[[ Records for this task open ]]

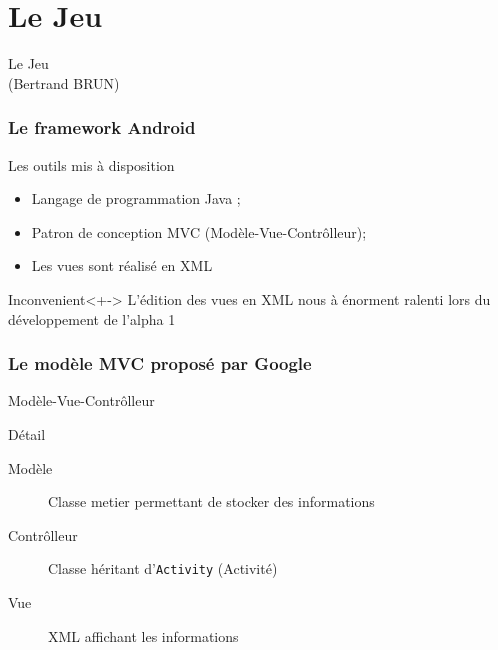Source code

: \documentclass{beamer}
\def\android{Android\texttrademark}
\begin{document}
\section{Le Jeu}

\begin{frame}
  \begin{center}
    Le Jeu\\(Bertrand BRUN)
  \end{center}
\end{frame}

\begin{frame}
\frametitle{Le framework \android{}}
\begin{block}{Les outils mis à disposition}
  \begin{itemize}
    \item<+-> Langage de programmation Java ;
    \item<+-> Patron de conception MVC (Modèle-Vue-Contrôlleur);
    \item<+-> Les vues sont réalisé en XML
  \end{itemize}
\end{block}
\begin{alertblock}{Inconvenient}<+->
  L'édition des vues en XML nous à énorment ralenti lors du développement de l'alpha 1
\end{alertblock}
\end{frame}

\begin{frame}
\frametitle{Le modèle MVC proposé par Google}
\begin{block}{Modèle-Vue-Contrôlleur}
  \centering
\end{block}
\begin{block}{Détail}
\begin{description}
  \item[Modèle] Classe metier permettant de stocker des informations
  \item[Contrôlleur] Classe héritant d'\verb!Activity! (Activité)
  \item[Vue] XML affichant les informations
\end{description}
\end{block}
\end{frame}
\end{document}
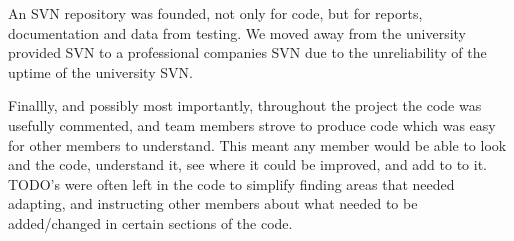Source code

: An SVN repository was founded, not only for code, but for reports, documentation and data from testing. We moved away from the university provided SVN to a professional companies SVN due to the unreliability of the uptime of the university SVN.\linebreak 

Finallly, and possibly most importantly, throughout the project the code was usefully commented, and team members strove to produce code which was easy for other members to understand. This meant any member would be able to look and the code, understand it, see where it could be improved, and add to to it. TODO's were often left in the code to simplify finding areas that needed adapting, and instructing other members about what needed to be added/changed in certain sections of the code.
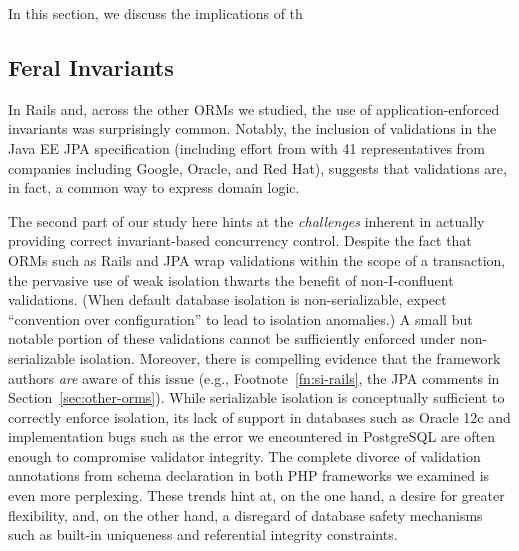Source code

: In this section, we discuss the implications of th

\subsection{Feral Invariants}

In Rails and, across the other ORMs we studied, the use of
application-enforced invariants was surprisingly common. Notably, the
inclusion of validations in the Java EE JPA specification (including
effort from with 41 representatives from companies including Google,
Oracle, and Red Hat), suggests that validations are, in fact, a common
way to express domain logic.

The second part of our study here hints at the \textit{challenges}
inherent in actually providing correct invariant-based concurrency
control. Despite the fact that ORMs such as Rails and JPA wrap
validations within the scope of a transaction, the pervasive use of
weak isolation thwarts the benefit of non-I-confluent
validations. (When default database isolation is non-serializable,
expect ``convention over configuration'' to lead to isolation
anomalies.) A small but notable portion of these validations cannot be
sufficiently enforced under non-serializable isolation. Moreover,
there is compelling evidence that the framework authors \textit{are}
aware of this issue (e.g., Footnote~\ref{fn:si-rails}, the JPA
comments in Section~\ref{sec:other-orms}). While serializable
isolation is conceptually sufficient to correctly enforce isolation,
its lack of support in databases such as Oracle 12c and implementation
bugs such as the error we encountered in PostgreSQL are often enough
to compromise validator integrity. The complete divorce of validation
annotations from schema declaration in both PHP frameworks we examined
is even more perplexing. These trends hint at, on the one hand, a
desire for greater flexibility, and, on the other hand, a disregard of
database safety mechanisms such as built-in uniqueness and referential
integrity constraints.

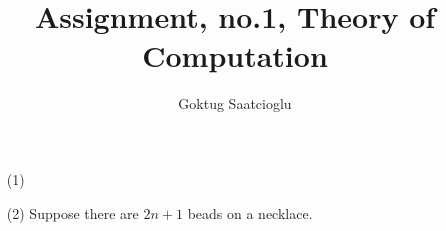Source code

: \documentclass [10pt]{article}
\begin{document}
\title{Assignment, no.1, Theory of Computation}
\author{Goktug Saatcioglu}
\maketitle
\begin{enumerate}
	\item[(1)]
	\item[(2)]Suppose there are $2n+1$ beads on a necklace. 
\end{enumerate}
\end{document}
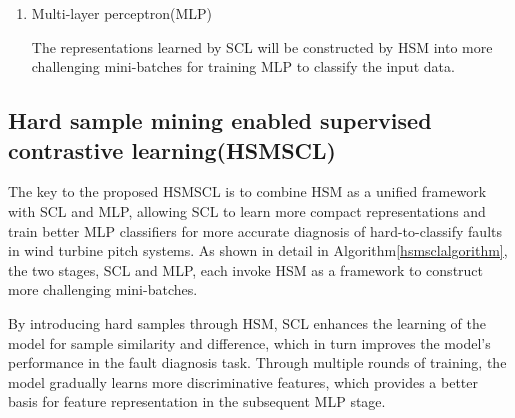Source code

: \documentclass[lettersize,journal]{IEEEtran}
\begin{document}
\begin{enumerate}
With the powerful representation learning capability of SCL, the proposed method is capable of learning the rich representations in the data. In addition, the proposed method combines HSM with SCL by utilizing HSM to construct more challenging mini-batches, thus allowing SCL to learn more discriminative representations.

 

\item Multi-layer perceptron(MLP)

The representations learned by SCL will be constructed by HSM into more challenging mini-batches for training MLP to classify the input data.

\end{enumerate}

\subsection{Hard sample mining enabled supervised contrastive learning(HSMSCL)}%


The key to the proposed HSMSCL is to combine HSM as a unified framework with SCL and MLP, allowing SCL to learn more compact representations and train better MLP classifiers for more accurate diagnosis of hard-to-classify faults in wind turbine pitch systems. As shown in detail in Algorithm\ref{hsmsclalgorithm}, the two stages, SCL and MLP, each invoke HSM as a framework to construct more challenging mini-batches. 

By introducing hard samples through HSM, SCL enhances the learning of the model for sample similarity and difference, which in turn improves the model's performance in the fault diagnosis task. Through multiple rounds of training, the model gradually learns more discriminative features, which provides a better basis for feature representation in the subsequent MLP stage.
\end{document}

[[ Records for this task closed ]]

§ **What you need to do**
Would you print exactly the lines in the listing above, from the line bearing "there is compelling" through the line bearing "The key to the", leaving out all pictures?

§ **The completed task**
there is compelling evidence that the framework authors \textit{are}
aware of this issue (e.g., Footnote~\ref{fn:si-rails}, the JPA
comments in Section~\ref{sec:other-orms}). While serializable
isolation is conceptually sufficient to correctly enforce isolation,
its lack of support in databases such as Oracle 12c and implementation
bugs such as the error we encountered in PostgreSQL are often enough
to compromise validator integrity. The complete divorce of validation
annotations from schema declaration in both PHP frameworks we examined
is even more perplexing. These trends hint at, on the one hand, a
desire for greater flexibility, and, on the other hand, a disregard of
database safety mechanisms such as built-in uniqueness and referential
integrity constraints.

Source code

: \documentclass [10pt]{article}
\begin{document}
\title{Assignment, no.1, Theory of Computation}
\author{Goktug Saatcioglu}
\maketitle
\begin{enumerate}
	\item[(1)]
	\item[(2)]Suppose there are $2n+1$ beads on a necklace. 
\end{enumerate}
\end{document}
Source code

: \documentclass[lettersize,journal]{IEEEtran}
\begin{document}
\begin{enumerate}
With the powerful representation learning capability of SCL, the proposed method is capable of learning the rich representations in the data. In addition, the proposed method combines HSM with SCL by utilizing HSM to construct more challenging mini-batches, thus allowing SCL to learn more discriminative representations.

 

\item Multi-layer perceptron(MLP)

The representations learned by SCL will be constructed by HSM into more challenging mini-batches for training MLP to classify the input data.

\end{enumerate}

\subsection{Hard sample mining enabled supervised contrastive learning(HSMSCL)}%


The key to the proposed HSMSCL is to combine HSM as a unified framework with SCL and MLP, allowing SCL to learn more compact representations and train better MLP classifiers for more accurate diagnosis of hard-to-classify faults in wind turbine pitch systems. As shown in detail in Algorithm\ref{hsmsclalgorithm}, the two stages, SCL and MLP, each invoke HSM as a framework to construct more challenging mini-batches. 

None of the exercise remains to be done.